I remember a bear swam Vlaie Water, but galloped so swiftly into the bush that no rifle was ready to stop him.

We mangered our cattle o' nights; and, as frosty grazing checks milk flow, Nick and I brought in hay from the stacks which the Continental soldiers had cut against a long occupation of Summer House Point.

Nights had become very cold and we burned logs all day long in the chimney place. My Indian was snug enough in the kitchen by the oven, where he ate and slept when not on post; and we, above, did very well by the blaze where we roasted nuts and apples and drank new cider from Johnstown and had a cask of ale from the Johnson Arms by waggon.

Also, in the cellar, was some store of Sir William's--dusty bottles of French and Spanish wines; but of these I took no toll, because they belonged not to me.

But a strange circ.u.mstance presently placed these wines in my possession; for, upon a day before the first deep snow fell, comes galloping from Johnstown a man in caped riding coat, one Jerry Van Rensselaer, to nail a printed placard upon our Summer House--notice of sale by the Committee for Sequestration.

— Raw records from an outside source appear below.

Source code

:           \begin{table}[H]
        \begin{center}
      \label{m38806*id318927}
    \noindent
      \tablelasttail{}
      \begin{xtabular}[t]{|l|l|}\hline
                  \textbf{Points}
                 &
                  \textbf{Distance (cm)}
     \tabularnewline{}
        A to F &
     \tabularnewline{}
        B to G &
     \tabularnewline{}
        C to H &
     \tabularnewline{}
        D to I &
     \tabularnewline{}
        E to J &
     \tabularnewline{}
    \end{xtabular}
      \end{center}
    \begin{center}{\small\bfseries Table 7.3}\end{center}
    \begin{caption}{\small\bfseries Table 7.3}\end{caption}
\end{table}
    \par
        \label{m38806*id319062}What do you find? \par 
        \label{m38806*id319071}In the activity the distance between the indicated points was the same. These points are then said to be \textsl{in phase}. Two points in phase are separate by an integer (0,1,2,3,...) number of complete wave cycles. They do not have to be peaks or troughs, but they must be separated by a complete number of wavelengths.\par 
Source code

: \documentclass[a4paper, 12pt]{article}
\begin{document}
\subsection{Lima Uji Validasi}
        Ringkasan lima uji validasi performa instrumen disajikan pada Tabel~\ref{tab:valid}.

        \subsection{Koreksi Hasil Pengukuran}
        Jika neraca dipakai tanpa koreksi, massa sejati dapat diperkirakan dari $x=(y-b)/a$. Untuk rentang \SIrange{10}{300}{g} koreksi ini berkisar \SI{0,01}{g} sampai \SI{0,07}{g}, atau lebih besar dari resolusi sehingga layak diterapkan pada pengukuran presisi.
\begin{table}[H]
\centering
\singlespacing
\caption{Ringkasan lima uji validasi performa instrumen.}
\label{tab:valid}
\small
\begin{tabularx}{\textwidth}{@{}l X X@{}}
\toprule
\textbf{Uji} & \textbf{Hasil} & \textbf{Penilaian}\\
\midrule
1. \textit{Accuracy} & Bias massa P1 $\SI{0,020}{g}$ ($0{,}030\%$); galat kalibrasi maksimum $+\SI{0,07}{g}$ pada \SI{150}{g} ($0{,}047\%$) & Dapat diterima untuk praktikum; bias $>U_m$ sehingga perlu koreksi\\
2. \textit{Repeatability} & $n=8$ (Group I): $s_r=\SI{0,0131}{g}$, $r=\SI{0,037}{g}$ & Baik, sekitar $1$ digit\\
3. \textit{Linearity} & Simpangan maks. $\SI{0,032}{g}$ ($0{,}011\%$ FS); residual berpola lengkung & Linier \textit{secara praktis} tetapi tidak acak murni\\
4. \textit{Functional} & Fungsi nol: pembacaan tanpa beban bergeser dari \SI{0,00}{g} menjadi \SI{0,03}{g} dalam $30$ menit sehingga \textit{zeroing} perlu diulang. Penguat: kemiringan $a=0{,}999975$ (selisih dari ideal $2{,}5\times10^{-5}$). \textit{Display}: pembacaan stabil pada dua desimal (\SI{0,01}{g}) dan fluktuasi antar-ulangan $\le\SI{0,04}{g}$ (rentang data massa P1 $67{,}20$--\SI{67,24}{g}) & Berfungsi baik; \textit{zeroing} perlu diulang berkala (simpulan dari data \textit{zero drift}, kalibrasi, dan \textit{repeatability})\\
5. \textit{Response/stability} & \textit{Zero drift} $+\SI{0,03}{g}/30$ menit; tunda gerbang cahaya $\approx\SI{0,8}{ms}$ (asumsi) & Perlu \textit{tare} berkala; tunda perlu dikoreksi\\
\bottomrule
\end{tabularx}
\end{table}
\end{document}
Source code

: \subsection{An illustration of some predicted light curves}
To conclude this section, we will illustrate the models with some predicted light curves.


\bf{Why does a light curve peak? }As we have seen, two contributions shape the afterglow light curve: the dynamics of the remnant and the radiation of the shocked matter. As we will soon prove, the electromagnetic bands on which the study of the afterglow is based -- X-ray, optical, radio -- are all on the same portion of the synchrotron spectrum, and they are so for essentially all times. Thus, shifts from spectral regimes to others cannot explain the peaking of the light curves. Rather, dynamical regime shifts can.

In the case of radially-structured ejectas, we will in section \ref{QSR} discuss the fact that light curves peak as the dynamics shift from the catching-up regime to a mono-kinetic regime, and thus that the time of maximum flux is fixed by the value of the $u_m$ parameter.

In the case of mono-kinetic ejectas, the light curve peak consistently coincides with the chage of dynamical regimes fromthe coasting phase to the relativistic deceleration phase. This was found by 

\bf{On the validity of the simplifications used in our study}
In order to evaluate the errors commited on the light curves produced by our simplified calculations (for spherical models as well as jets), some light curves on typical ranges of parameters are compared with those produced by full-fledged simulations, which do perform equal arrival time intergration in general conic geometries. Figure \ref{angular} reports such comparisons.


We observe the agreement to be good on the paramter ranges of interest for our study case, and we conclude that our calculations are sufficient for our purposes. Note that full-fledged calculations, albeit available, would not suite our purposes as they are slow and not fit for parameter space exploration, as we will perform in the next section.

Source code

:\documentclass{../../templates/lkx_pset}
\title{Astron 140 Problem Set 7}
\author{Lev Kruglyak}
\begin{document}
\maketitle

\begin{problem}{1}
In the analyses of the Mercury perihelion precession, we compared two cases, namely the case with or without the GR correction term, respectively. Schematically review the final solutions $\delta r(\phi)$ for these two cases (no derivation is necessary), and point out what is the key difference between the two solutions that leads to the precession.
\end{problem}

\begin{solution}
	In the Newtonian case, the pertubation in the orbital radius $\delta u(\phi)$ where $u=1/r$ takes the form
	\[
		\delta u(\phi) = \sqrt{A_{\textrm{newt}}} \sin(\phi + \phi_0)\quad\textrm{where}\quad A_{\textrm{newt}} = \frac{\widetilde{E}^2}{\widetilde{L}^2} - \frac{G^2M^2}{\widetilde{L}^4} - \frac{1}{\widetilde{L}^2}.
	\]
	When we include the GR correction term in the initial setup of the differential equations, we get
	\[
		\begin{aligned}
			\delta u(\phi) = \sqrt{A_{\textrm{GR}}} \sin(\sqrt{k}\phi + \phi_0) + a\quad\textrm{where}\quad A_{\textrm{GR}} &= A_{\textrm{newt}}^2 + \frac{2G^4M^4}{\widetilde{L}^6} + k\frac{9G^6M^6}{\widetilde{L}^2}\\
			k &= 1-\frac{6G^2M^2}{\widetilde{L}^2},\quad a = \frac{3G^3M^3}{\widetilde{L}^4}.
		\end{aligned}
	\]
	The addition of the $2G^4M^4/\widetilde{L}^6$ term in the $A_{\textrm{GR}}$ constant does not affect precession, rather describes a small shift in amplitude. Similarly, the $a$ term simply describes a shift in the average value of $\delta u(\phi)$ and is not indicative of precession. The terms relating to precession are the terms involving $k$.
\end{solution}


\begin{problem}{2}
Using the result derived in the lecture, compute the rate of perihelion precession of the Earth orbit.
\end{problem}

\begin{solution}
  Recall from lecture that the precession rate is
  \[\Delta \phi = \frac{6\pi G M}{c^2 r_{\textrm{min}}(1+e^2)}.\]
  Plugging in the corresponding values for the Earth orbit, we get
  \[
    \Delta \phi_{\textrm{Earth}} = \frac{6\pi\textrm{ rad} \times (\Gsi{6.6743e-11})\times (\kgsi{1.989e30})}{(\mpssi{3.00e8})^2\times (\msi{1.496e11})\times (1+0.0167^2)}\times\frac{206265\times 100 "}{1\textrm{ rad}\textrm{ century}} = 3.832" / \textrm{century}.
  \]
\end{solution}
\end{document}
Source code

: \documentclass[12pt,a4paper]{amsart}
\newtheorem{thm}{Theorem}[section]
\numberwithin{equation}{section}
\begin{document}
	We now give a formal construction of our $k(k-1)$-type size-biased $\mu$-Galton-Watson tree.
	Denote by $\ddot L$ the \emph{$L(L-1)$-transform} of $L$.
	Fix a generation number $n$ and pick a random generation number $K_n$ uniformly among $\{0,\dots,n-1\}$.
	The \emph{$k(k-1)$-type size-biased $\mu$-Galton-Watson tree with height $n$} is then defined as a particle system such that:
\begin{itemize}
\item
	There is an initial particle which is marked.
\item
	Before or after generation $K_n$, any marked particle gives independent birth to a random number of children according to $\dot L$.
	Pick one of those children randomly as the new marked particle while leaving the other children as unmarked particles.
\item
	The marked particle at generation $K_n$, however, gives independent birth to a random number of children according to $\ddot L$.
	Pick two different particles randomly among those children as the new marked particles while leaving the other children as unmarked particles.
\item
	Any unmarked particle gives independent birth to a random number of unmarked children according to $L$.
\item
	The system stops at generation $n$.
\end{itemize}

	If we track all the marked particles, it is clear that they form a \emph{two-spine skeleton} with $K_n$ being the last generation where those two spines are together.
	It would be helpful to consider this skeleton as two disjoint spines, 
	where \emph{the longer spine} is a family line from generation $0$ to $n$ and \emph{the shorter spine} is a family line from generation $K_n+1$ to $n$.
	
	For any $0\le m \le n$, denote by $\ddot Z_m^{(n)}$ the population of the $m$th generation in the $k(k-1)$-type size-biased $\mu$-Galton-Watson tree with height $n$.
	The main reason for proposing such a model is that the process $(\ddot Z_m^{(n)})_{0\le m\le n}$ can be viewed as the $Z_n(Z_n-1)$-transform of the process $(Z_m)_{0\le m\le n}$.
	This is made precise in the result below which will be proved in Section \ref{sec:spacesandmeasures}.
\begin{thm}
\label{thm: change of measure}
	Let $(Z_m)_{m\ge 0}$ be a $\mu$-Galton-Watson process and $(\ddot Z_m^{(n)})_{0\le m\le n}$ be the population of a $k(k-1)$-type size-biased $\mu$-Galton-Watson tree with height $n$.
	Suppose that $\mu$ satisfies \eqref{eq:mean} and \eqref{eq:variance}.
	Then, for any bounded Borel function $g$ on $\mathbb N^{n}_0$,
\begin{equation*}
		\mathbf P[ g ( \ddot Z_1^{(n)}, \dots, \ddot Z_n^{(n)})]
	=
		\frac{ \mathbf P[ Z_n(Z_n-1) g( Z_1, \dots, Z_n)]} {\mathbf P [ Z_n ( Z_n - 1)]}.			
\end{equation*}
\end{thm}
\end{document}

But who was to read this notice and attend the vendue save only the birds and beasts of the wilderness I do not know; for on the day of the sale, which was conducted by Commissioner Harry Outthout, only some half dozen farmer folk rode hither from Johnstown, and only one man among 'em bid in money--a sullen fellow named Jim Huetson, who had Tory friends, I knew, if he himself were not of that complexion.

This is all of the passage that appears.